┌──

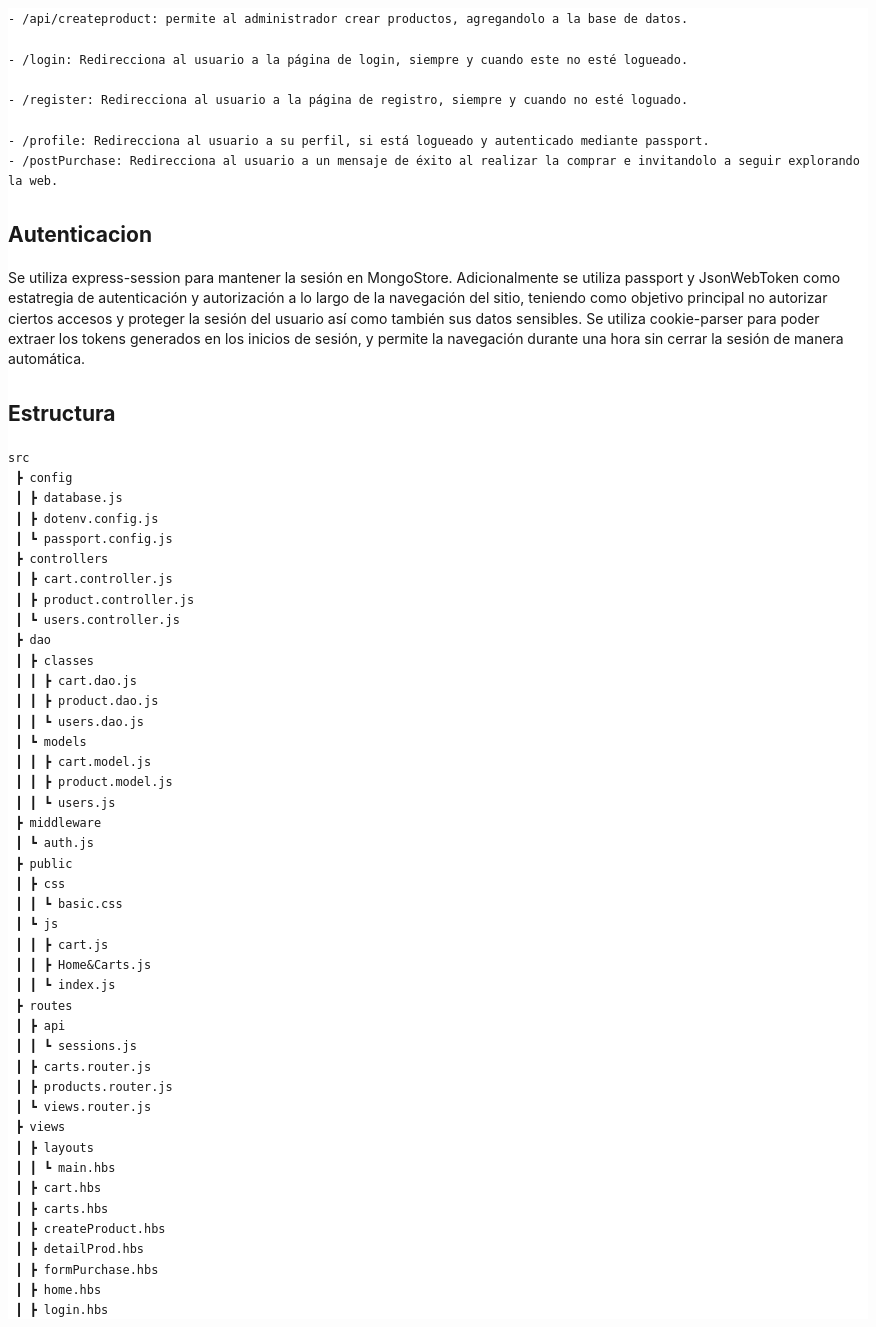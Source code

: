     - /api/createproduct: permite al administrador crear productos, agregandolo a la base de datos.

    - /login: Redirecciona al usuario a la página de login, siempre y cuando este no esté logueado.

    - /register: Redirecciona al usuario a la página de registro, siempre y cuando no esté loguado.

    - /profile: Redirecciona al usuario a su perfil, si está logueado y autenticado mediante passport.
    - /postPurchase: Redirecciona al usuario a un mensaje de éxito al realizar la comprar e invitandolo a seguir explorando la web. 


## Autenticacion

Se utiliza express-session para mantener la sesión en MongoStore. Adicionalmente se utiliza passport y JsonWebToken como estatregia de autenticación y autorización a lo largo de la navegación del sitio, teniendo como objetivo principal no autorizar ciertos accesos y proteger la sesión del usuario así como también sus datos sensibles. Se utiliza cookie-parser para poder extraer los tokens generados en los inicios de sesión, y permite la navegación durante una hora sin cerrar la sesión de manera automática.
## Estructura
```
src
 ┣ config
 ┃ ┣ database.js
 ┃ ┣ dotenv.config.js
 ┃ ┗ passport.config.js
 ┣ controllers
 ┃ ┣ cart.controller.js
 ┃ ┣ product.controller.js
 ┃ ┗ users.controller.js
 ┣ dao
 ┃ ┣ classes
 ┃ ┃ ┣ cart.dao.js
 ┃ ┃ ┣ product.dao.js
 ┃ ┃ ┗ users.dao.js
 ┃ ┗ models
 ┃ ┃ ┣ cart.model.js
 ┃ ┃ ┣ product.model.js
 ┃ ┃ ┗ users.js
 ┣ middleware
 ┃ ┗ auth.js
 ┣ public
 ┃ ┣ css
 ┃ ┃ ┗ basic.css
 ┃ ┗ js
 ┃ ┃ ┣ cart.js
 ┃ ┃ ┣ Home&Carts.js
 ┃ ┃ ┗ index.js
 ┣ routes
 ┃ ┣ api
 ┃ ┃ ┗ sessions.js
 ┃ ┣ carts.router.js
 ┃ ┣ products.router.js
 ┃ ┗ views.router.js
 ┣ views
 ┃ ┣ layouts
 ┃ ┃ ┗ main.hbs
 ┃ ┣ cart.hbs
 ┃ ┣ carts.hbs
 ┃ ┣ createProduct.hbs
 ┃ ┣ detailProd.hbs
 ┃ ┣ formPurchase.hbs
 ┃ ┣ home.hbs
 ┃ ┣ login.hbs
```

└──

__Work required__:
The expected answer is a copy of each line in the listing above that contains "router".

__Your solution__:
 ┃ ┣ carts.router.js
 ┃ ┣ products.router.js
 ┃ ┗ views.router.js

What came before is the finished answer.